### [EXERCISE BRIEF]
All the data below needs to be retyped exactly as shown.

### [DATA UNDER STUDY]
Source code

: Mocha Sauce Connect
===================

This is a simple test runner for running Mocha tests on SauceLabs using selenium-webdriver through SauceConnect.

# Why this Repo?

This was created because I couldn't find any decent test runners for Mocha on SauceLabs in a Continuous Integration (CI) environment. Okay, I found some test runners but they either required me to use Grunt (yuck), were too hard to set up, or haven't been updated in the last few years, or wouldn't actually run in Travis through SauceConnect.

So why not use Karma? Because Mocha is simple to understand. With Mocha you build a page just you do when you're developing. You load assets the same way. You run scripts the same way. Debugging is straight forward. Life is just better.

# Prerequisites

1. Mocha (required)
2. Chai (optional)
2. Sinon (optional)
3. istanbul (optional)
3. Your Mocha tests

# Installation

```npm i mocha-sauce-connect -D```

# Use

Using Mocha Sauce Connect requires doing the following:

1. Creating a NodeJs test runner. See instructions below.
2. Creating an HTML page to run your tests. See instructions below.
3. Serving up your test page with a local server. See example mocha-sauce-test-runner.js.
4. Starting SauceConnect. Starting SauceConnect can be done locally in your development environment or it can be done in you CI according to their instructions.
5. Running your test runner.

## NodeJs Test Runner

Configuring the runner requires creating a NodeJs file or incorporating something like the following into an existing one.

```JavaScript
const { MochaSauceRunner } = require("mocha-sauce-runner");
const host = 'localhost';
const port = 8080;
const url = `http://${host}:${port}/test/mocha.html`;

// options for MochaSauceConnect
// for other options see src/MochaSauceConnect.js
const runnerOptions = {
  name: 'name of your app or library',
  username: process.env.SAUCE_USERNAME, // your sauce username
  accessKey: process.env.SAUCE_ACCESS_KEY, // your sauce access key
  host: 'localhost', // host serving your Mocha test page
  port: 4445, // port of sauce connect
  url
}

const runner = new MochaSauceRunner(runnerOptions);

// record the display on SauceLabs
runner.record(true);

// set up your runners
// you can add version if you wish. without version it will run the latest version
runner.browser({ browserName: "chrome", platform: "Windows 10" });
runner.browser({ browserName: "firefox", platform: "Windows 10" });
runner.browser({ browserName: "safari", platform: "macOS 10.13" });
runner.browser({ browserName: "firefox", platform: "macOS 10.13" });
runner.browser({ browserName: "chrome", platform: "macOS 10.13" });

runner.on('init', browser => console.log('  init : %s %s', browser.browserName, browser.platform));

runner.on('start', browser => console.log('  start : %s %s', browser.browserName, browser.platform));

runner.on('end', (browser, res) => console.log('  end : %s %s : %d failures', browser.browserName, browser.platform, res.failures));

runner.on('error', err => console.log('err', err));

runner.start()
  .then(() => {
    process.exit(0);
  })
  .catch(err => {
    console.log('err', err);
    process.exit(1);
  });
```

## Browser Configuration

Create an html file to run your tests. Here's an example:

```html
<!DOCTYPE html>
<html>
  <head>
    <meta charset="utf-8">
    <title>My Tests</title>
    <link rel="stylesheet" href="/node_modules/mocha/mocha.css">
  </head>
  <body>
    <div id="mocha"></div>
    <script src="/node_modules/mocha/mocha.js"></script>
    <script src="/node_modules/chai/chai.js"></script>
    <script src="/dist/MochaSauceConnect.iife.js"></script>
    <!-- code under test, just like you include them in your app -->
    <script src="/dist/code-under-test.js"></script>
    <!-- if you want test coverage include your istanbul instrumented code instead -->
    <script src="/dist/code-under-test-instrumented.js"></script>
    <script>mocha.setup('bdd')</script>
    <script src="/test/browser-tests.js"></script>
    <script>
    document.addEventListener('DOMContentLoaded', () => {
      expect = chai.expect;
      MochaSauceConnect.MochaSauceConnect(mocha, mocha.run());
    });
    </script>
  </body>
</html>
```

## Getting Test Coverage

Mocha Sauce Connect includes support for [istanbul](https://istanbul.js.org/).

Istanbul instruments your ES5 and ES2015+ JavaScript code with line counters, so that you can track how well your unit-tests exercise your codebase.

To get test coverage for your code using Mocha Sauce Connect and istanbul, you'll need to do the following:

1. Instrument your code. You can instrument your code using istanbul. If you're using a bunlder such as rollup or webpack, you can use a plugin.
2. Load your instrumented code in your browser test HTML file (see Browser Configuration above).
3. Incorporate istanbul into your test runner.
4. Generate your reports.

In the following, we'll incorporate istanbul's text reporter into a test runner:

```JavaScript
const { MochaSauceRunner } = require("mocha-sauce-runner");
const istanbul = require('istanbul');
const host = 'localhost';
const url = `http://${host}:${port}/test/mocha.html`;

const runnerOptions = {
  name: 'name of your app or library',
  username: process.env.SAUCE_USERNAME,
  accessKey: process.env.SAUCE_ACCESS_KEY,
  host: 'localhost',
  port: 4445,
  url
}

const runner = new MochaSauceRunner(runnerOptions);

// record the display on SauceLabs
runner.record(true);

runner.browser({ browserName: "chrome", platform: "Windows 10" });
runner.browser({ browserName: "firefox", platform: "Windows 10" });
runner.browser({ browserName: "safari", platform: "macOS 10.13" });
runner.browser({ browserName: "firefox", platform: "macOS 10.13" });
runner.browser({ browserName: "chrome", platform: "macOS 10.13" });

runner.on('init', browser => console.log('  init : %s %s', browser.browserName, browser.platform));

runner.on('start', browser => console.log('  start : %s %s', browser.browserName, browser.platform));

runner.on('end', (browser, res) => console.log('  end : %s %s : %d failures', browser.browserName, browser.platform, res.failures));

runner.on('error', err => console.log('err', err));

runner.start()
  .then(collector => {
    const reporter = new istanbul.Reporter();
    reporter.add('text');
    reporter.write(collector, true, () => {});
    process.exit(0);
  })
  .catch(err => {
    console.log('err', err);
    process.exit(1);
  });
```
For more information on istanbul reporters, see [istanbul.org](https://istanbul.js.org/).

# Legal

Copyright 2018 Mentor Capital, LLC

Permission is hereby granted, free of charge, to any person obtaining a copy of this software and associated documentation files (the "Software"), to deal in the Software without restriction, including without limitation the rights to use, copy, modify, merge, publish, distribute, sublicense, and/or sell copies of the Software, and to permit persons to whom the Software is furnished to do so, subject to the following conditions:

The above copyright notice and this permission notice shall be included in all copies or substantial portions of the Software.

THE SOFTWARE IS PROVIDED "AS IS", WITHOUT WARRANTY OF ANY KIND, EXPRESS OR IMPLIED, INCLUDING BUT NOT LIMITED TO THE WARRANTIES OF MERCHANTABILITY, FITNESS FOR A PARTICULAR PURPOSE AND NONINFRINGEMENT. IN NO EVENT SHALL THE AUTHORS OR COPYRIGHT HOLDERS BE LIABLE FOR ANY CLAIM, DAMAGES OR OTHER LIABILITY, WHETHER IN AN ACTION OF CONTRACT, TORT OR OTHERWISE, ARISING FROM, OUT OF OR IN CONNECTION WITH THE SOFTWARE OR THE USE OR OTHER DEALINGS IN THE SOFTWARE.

### [EXERCISE RESULT]
Source code

: Mocha Sauce Connect
===================

This is a simple test runner for running Mocha tests on SauceLabs using selenium-webdriver through SauceConnect.

# Why this Repo?

This was created because I couldn't find any decent test runners for Mocha on SauceLabs in a Continuous Integration (CI) environment. Okay, I found some test runners but they either required me to use Grunt (yuck), were too hard to set up, or haven't been updated in the last few years, or wouldn't actually run in Travis through SauceConnect.

So why not use Karma? Because Mocha is simple to understand. With Mocha you build a page just you do when you're developing. You load assets the same way. You run scripts the same way. Debugging is straight forward. Life is just better.

# Prerequisites

1. Mocha (required)
2. Chai (optional)
2. Sinon (optional)
3. istanbul (optional)
3. Your Mocha tests

# Installation

```npm i mocha-sauce-connect -D```

# Use

Using Mocha Sauce Connect requires doing the following:

1. Creating a NodeJs test runner. See instructions below.
2. Creating an HTML page to run your tests. See instructions below.
3. Serving up your test page with a local server. See example mocha-sauce-test-runner.js.
4. Starting SauceConnect. Starting SauceConnect can be done locally in your development environment or it can be done in you CI according to their instructions.
5. Running your test runner.

## NodeJs Test Runner

Configuring the runner requires creating a NodeJs file or incorporating something like the following into an existing one.

```JavaScript
const { MochaSauceRunner } = require("mocha-sauce-runner");
const host = 'localhost';
const port = 8080;
const url = `http://${host}:${port}/test/mocha.html`;

// options for MochaSauceConnect
// for other options see src/MochaSauceConnect.js
const runnerOptions = {
  name: 'name of your app or library',
  username: process.env.SAUCE_USERNAME, // your sauce username
  accessKey: process.env.SAUCE_ACCESS_KEY, // your sauce access key
  host: 'localhost', // host serving your Mocha test page
  port: 4445, // port of sauce connect
  url
}

const runner = new MochaSauceRunner(runnerOptions);

// record the display on SauceLabs
runner.record(true);

// set up your runners
// you can add version if you wish. without version it will run the latest version
runner.browser({ browserName: "chrome", platform: "Windows 10" });
runner.browser({ browserName: "firefox", platform: "Windows 10" });
runner.browser({ browserName: "safari", platform: "macOS 10.13" });
runner.browser({ browserName: "firefox", platform: "macOS 10.13" });
runner.browser({ browserName: "chrome", platform: "macOS 10.13" });

runner.on('init', browser => console.log('  init : %s %s', browser.browserName, browser.platform));

runner.on('start', browser => console.log('  start : %s %s', browser.browserName, browser.platform));

runner.on('end', (browser, res) => console.log('  end : %s %s : %d failures', browser.browserName, browser.platform, res.failures));

runner.on('error', err => console.log('err', err));

runner.start()
  .then(() => {
    process.exit(0);
  })
  .catch(err => {
    console.log('err', err);
    process.exit(1);
  });
```

## Browser Configuration

Create an html file to run your tests. Here's an example:

```html
<!DOCTYPE html>
<html>
  <head>
    <meta charset="utf-8">
    <title>My Tests</title>
    <link rel="stylesheet" href="/node_modules/mocha/mocha.css">
  </head>
  <body>
    <div id="mocha"></div>
    <script src="/node_modules/mocha/mocha.js"></script>
    <script src="/node_modules/chai/chai.js"></script>
    <script src="/dist/MochaSauceConnect.iife.js"></script>
    <!-- code under test, just like you include them in your app -->
    <script src="/dist/code-under-test.js"></script>
    <!-- if you want test coverage include your istanbul instrumented code instead -->
    <script src="/dist/code-under-test-instrumented.js"></script>
    <script>mocha.setup('bdd')</script>
    <script src="/test/browser-tests.js"></script>
    <script>
    document.addEventListener('DOMContentLoaded', () => {
      expect = chai.expect;
      MochaSauceConnect.MochaSauceConnect(mocha, mocha.run());
    });
    </script>
  </body>
</html>
```

## Getting Test Coverage

Mocha Sauce Connect includes support for [istanbul](https://istanbul.js.org/).

Istanbul instruments your ES5 and ES2015+ JavaScript code with line counters, so that you can track how well your unit-tests exercise your codebase.

To get test coverage for your code using Mocha Sauce Connect and istanbul, you'll need to do the following:

1. Instrument your code. You can instrument your code using istanbul. If you're using a bunlder such as rollup or webpack, you can use a plugin.
2. Load your instrumented code in your browser test HTML file (see Browser Configuration above).
3. Incorporate istanbul into your test runner.
4. Generate your reports.

In the following, we'll incorporate istanbul's text reporter into a test runner:

```JavaScript
const { MochaSauceRunner } = require("mocha-sauce-runner");
const istanbul = require('istanbul');
const host = 'localhost';
const url = `http://${host}:${port}/test/mocha.html`;

const runnerOptions = {
  name: 'name of your app or library',
  username: process.env.SAUCE_USERNAME,
  accessKey: process.env.SAUCE_ACCESS_KEY,
  host: 'localhost',
  port: 4445,
  url
}

const runner = new MochaSauceRunner(runnerOptions);

// record the display on SauceLabs
runner.record(true);

runner.browser({ browserName: "chrome", platform: "Windows 10" });
runner.browser({ browserName: "firefox", platform: "Windows 10" });
runner.browser({ browserName: "safari", platform: "macOS 10.13" });
runner.browser({ browserName: "firefox", platform: "macOS 10.13" });
runner.browser({ browserName: "chrome", platform: "macOS 10.13" });

runner.on('init', browser => console.log('  init : %s %s', browser.browserName, browser.platform));

runner.on('start', browser => console.log('  start : %s %s', browser.browserName, browser.platform));

runner.on('end', (browser, res) => console.log('  end : %s %s : %d failures', browser.browserName, browser.platform, res.failures));

runner.on('error', err => console.log('err', err));

runner.start()
  .then(collector => {
    const reporter = new istanbul.Reporter();
    reporter.add('text');
    reporter.write(collector, true, () => {});
    process.exit(0);
  })
  .catch(err => {
    console.log('err', err);
    process.exit(1);
  });
```
For more information on istanbul reporters, see [istanbul.org](https://istanbul.js.org/).

# Legal

Copyright 2018 Mentor Capital, LLC

Permission is hereby granted, free of charge, to any person obtaining a copy of this software and associated documentation files (the "Software"), to deal in the Software without restriction, including without limitation the rights to use, copy, modify, merge, publish, distribute, sublicense, and/or sell copies of the Software, and to permit persons to whom the Software is furnished to do so, subject to the following conditions:

The above copyright notice and this permission notice shall be included in all copies or substantial portions of the Software.

THE SOFTWARE IS PROVIDED "AS IS", WITHOUT WARRANTY OF ANY KIND, EXPRESS OR IMPLIED, INCLUDING BUT NOT LIMITED TO THE WARRANTIES OF MERCHANTABILITY, FITNESS FOR A PARTICULAR PURPOSE AND NONINFRINGEMENT. IN NO EVENT SHALL THE AUTHORS OR COPYRIGHT HOLDERS BE LIABLE FOR ANY CLAIM, DAMAGES OR OTHER LIABILITY, WHETHER IN AN ACTION OF CONTRACT, TORT OR OTHERWISE, ARISING FROM, OUT OF OR IN CONNECTION WITH THE SOFTWARE OR THE USE OR OTHER DEALINGS IN THE SOFTWARE.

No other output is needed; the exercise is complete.